The expression of tissue factor correlates with proliferative ability in meningioma
- Authors:
- Published online on: September 1, 2003 https://doi.org/10.3892/or.10.5.1133
- Pages: 1133-1137
Metrics: Total
Views: 0 (Spandidos Publications: | PMC Statistics: )
Total PDF Downloads: 0 (Spandidos Publications: | PMC Statistics: )
Abstract
Tissue factor (TF) is a cell-surface glycoprotein responsible for initiating the extrinsic pathway of coagulation; this is inhibited by tissue factor pathway inhibitor (TFPI). As TF reportedly regulates tumor growth and angiogenesis, we investigated the role of TF in meningioma. Using immunohistochemical methods, we studied the expression of TF, TFPI, MIB-1 labeling index in 44 meningiomas to determine whether those factors reflect histological grade and proliferative ability. CD31 and CD68 immunostaining was used to assess vascular density and macrophage infiltration, respectively. Additionally we assessed the influence of TF on meningioma cell proliferation by MTT assay. TF was expressed in 1 of 34 (2.9%) benign, 1 of 5 (20%) atypical, and all of 5 anaplastic meningiomas.
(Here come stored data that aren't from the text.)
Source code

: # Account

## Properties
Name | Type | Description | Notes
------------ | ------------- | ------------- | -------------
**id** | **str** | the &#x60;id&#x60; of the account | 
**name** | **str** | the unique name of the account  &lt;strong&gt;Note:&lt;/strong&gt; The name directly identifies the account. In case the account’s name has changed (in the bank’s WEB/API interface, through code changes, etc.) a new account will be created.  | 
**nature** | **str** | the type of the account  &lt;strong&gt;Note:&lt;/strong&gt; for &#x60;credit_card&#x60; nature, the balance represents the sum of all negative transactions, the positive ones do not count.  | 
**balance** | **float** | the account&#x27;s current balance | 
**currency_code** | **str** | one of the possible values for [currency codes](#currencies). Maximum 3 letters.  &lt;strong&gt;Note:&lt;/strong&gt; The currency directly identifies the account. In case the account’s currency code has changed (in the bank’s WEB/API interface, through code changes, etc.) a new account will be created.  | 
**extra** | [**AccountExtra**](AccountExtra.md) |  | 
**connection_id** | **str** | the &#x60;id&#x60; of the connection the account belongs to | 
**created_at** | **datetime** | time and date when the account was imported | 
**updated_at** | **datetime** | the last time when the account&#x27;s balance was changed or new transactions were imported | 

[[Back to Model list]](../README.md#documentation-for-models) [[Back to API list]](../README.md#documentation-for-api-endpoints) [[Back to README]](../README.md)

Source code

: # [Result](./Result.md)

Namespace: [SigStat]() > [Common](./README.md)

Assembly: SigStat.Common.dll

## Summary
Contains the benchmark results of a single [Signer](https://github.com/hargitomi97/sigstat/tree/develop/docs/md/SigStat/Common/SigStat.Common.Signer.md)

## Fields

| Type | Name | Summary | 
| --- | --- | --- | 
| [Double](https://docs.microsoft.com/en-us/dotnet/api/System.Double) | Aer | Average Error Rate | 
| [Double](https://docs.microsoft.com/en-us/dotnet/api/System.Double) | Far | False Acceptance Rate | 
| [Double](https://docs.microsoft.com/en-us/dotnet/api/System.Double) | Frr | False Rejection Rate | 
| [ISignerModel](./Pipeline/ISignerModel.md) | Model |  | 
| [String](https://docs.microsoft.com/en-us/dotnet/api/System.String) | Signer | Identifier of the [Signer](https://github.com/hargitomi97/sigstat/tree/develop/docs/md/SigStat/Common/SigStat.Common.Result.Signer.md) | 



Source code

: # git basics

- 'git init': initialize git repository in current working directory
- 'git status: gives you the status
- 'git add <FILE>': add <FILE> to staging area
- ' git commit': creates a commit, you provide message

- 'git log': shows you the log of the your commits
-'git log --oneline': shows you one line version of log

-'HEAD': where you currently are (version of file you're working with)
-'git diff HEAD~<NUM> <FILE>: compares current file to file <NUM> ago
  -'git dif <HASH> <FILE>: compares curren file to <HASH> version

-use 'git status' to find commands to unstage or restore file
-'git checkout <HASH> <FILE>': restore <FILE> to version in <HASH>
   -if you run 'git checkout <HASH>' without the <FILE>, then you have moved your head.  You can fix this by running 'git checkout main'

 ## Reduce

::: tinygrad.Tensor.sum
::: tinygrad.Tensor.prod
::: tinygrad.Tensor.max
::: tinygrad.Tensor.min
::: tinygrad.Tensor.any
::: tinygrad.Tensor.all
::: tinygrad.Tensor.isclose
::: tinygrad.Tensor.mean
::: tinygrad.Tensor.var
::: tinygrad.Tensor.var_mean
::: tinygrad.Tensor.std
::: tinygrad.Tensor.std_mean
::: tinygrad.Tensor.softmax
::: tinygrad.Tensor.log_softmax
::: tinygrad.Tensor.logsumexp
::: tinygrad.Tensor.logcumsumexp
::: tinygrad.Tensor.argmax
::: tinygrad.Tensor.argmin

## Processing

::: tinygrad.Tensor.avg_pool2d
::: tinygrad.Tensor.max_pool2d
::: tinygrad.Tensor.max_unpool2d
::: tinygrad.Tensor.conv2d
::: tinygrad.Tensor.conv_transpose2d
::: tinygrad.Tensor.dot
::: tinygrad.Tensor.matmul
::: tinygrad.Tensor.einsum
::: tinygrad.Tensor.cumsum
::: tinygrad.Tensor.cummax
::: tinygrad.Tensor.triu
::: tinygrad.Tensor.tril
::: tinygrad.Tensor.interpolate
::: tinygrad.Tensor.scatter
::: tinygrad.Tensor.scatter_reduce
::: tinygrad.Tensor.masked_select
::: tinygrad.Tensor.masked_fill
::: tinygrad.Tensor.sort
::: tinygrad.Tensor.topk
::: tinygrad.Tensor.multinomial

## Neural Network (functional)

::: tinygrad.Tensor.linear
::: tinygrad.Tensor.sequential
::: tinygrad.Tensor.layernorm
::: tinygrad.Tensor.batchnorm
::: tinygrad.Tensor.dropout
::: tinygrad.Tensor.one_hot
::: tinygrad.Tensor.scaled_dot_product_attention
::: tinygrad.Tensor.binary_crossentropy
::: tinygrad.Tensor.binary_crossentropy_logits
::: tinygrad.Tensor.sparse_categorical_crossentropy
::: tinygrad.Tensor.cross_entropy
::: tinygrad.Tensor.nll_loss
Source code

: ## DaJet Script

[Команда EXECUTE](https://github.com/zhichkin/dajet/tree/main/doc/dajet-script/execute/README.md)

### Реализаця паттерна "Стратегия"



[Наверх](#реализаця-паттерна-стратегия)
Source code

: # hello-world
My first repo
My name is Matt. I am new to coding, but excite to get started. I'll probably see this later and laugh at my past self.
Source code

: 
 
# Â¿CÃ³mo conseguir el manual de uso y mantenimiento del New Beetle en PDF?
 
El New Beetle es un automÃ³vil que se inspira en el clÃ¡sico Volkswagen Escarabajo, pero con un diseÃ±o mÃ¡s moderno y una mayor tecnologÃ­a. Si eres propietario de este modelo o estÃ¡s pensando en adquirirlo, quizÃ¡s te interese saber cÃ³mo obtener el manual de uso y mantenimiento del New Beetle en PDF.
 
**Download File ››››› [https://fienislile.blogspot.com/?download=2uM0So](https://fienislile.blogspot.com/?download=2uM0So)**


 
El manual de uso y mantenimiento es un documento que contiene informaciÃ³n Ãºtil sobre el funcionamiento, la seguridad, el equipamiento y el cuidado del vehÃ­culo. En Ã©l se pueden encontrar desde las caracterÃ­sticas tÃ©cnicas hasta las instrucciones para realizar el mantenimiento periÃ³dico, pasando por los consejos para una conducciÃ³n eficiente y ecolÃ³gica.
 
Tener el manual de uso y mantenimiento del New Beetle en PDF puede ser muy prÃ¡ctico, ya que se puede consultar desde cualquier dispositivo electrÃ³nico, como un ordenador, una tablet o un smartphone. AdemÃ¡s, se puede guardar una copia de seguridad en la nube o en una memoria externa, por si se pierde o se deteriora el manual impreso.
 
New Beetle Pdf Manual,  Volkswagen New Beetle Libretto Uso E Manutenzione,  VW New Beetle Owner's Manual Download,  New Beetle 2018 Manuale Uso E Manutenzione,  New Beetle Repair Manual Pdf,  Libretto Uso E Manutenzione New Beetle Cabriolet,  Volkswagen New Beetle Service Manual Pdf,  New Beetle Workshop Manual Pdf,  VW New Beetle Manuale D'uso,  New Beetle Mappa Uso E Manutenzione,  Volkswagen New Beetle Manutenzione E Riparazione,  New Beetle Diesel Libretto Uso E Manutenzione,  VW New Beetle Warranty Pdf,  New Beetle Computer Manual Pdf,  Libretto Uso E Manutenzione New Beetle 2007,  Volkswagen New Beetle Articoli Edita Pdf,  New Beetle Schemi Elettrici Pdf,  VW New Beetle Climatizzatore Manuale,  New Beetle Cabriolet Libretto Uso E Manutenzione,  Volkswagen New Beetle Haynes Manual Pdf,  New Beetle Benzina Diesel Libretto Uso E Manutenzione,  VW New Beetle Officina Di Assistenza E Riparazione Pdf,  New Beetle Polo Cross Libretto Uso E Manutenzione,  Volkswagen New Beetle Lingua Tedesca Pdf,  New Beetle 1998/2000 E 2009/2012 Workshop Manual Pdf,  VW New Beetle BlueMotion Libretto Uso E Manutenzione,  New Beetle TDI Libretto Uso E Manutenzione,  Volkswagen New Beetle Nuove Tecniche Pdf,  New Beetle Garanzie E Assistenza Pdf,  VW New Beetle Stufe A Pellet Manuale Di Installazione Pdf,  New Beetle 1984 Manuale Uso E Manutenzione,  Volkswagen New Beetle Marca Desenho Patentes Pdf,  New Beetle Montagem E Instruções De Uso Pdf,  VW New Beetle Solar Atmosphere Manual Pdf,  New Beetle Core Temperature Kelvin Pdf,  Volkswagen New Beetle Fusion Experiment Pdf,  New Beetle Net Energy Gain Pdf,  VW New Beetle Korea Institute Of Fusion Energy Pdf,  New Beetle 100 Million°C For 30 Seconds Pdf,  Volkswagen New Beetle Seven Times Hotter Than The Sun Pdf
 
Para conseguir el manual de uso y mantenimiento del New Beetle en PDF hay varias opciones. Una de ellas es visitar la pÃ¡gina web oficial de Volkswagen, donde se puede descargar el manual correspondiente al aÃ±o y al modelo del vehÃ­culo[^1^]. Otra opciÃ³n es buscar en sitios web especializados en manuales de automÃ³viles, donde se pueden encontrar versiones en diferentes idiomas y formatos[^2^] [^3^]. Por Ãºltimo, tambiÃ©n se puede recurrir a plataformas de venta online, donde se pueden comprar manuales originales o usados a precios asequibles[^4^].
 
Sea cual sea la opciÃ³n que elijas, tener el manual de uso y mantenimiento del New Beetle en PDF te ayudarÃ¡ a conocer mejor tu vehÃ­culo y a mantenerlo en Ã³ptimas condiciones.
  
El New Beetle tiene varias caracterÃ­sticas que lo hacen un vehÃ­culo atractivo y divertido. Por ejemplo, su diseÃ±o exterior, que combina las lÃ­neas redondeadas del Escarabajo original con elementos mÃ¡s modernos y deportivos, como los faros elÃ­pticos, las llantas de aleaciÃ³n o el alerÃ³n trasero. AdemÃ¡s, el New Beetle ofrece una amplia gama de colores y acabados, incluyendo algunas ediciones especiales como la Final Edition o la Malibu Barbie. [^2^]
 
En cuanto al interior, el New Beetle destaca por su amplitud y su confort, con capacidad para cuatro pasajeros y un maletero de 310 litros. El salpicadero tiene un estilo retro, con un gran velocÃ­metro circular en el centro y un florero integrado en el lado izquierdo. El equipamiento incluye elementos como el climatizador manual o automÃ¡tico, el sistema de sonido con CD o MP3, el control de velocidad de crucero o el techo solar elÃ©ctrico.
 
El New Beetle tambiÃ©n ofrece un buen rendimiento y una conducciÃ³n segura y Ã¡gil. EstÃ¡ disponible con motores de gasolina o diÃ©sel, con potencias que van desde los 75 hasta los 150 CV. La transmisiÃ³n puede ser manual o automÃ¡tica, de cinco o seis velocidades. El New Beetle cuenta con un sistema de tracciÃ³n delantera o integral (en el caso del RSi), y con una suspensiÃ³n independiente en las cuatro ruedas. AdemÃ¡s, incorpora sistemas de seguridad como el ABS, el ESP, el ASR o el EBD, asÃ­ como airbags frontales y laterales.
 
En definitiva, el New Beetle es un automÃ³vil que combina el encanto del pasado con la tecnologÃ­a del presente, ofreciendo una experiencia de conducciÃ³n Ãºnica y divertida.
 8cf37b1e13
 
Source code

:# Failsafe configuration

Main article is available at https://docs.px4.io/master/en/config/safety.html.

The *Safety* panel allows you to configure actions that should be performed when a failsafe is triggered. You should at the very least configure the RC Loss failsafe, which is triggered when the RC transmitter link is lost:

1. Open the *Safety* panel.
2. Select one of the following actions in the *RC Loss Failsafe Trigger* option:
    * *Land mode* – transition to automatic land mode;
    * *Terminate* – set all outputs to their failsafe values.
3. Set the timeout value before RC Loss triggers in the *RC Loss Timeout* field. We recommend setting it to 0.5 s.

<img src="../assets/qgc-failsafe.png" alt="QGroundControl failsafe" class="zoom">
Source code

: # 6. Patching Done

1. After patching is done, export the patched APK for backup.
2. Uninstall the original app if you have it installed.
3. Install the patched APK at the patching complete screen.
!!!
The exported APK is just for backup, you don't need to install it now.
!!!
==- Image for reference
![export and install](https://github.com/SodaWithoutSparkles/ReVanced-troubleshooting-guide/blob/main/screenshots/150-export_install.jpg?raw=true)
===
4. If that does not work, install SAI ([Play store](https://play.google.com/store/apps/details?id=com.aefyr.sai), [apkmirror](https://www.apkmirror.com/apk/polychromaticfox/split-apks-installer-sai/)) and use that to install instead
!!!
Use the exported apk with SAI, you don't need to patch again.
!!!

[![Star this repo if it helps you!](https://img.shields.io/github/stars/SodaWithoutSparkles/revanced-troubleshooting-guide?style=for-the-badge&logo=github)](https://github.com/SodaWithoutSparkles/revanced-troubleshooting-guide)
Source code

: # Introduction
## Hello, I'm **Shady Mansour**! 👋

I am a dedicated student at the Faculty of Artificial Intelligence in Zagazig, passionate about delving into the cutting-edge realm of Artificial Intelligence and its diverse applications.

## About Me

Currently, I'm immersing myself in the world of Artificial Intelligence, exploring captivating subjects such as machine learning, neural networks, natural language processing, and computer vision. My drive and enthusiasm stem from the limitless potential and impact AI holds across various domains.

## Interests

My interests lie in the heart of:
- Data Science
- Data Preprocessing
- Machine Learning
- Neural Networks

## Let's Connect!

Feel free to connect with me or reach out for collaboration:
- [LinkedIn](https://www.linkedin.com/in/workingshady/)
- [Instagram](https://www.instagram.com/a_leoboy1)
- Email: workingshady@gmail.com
TFPI was detected in 2 benign (5.9%), 1 atypical (20%), and 3 (60%) anaplastic meningiomas. Both TF and TFPI expression was significantly correlated with the MIB-1 labeling index (LI). However, neither TF nor TFPI showed a correlation with vascular density. The density of tumor-associated macrophages was not correlated with TF or TFPI immunoreactivity. MTT assay revealed that TF increased the proliferation of meningioma cells. Although some macrophages expressed TF, a great number of the TF immunopositive parenchymal cells in the meningiomas were tumor cells. The present study suggest that the TF system reflects the proliferative ability and malignancy of meningiomas.